==== Data to use ====
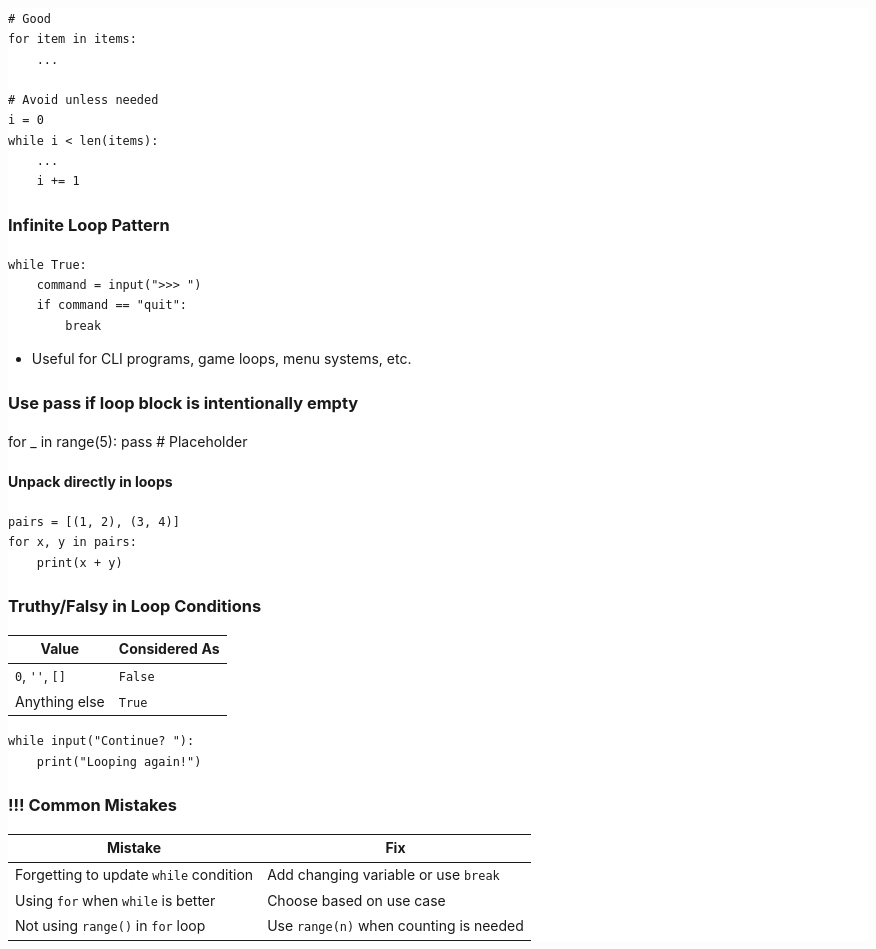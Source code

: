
 ```
# Good
for item in items:
    ...

# Avoid unless needed
i = 0
while i < len(items):
    ...
    i += 1
```

### Infinite Loop Pattern
```
while True:
    command = input(">>> ")
    if command == "quit":
        break
```
- Useful for CLI programs, game loops, menu systems, etc.

### Use pass if loop block is intentionally empty
for _ in range(5):
    pass  # Placeholder

#### Unpack directly in loops
```
pairs = [(1, 2), (3, 4)]
for x, y in pairs:
    print(x + y)
```
### Truthy/Falsy in Loop Conditions
| Value           | Considered As |
| --------------- | ------------- |
| `0`, `''`, `[]` | `False`       |
| Anything else   | `True`        |

```
while input("Continue? "):
    print("Looping again!")
```
### !!! Common Mistakes
| Mistake                                | Fix                                    |
| -------------------------------------- | -------------------------------------- |
| Forgetting to update `while` condition | Add changing variable or use `break`   |
| Using `for` when `while` is better     | Choose based on use case               |
| Not using `range()` in `for` loop      | Use `range(n)` when counting is needed |
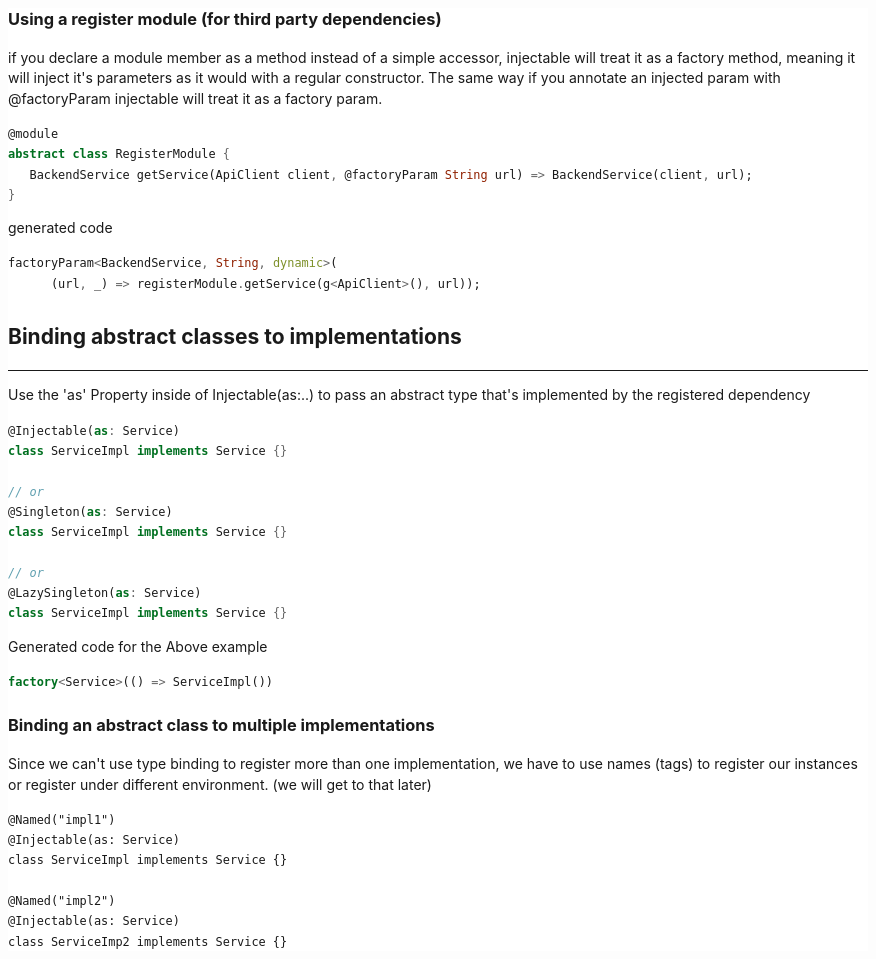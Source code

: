 ### Using a register module (for third party dependencies)
if you declare a module member as a method instead of a simple accessor, injectable will treat it as a factory method, meaning it will inject it's parameters as it would with a regular constructor.
The same way if you annotate an injected param with @factoryParam injectable will treat it as a factory param.

```dart
@module
abstract class RegisterModule {
   BackendService getService(ApiClient client, @factoryParam String url) => BackendService(client, url);
}
```

generated code

```dart
factoryParam<BackendService, String, dynamic>(
      (url, _) => registerModule.getService(g<ApiClient>(), url));
```

## Binding abstract classes to implementations

---
Use the 'as' Property inside of Injectable(as:..) to pass an abstract type that's implemented by the registered dependency

```dart
@Injectable(as: Service)
class ServiceImpl implements Service {}

// or 
@Singleton(as: Service) 
class ServiceImpl implements Service {}

// or 
@LazySingleton(as: Service) 
class ServiceImpl implements Service {}

```

Generated code for the Above example

```dart
factory<Service>(() => ServiceImpl())
```

### Binding an abstract class to multiple implementations

Since we can't use type binding to register more than one implementation, we have to use names (tags)
to register our instances or register under different environment. (we will get to that later)

```
@Named("impl1")
@Injectable(as: Service)
class ServiceImpl implements Service {}

@Named("impl2")
@Injectable(as: Service)
class ServiceImp2 implements Service {}
```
====
◆ **Brief**:
From the listing above, return every line that carries the string "when".

◆ **Expected output**:
| Using `for` when `while` is better     | Choose based on use case               |
| Not using `range()` in `for` loop      | Use `range(n)` when counting is needed |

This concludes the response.